Reputation: 40735
After migrating my app to ARC using the migration tool and resolving all pending issues a quick test in the Allocation instrument revealed that pretty much anything I do in the app is leaking memory.
It's a pretty big app and migration took 2 hours to complete (including checking every change which I did - all of them looked fine!)
I checked all the compiler flags twice to make sure ARC is really enabled for every file and on the project level.
Previously to migrating to ARC my app was totally fine. There was absolutely no heap growth when taking Heapshots by repeating the same action multiple times. It was 100% leak-free, there was no abandoned memory. It was perfect. Now it's one huge leaking thing like if there was no tomorrow.
Any idea what's going on?
Upvotes: 2
Views: 975
Reputation: 170319
You haven't shown any code here to highlight parts of your application that are causing objects to accumulate in memory, so it's hard to provide a specific answer to your situation. However, there are some broad suggestions that I can provide based on my experience in migrating several projects across on Mac and iOS.
In another answer, I describe in detail several areas of memory management that you'll still need to watch out for under automatic reference counting. The primary concerns here are retain cycles and Core Foundation objects (or other non-Objective-C memory allocation).
Given that you had an application which did not accumulate memory on repeat actions before and was cleanly ported through the ARC migration tool, retain cycles are more likely the problem than improper bridging, etc. with Core Foundation. The migration tool tends to highlight problematic areas with Core Foundation and catch those before they become an issue. How to deal with them may be tricky, but you at least know they're there.
Retain cycles can be subtle bugs to track down. Look for delegates that are set using strong instance variables or properties, rather than weak or unsafe-unretained ones. Examine your use of blocks or block-based notification observers, because they can hold on to references to the objects that create them (particularly in the case of the observers) and create cycles. Check for objects further down a navigation hierarchy that use strong references to point to ones higher up.
Use Instruments to track down the specific objects that are accumulating via the Leaks and Allocations tools. In the latter, use heap shots between repeated actions to see which objects are created and still alive after each pass. You should also be able to identify where those objects are allocated, hopefully leading back to what's grabbing an incorrect strong reference.
The Leaks instrument has a new retain cycles detector, which can be seen by going to the lower panel and changing the "Leaks" popup to "Cycles & Roots". This doesn't catch everything, but it can help.

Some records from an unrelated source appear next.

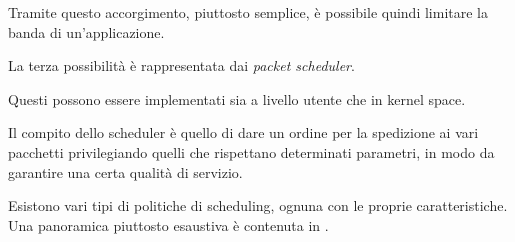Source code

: Tramite questo accorgimento, piuttosto semplice, è possibile quindi limitare la banda di un'applicazione.

La terza possibilità è rappresentata dai \emph{packet scheduler}.

Questi possono essere implementati sia a livello utente che in kernel space.

Il compito dello scheduler è quello di dare un ordine per la spedizione ai vari pacchetti privilegiando quelli che rispettano determinati parametri, in modo da garantire una certa qualità di servizio.

Esistono vari tipi di politiche di scheduling, ognuna con le proprie caratteristiche. Una panoramica piuttosto esaustiva è contenuta in \cite{ps}.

I've now moved multiple projects on Mac and iOS to ARC, including Mac applications that had been using GC, and in each case the applications have been better off for it. The process has exposed bugs that I had missed for years in my memory management, cut on average ~3% of my project code, and has led to some significant performance increases in my previously garbage collected Mac applications (I haven't benchmarked my iOS ones yet).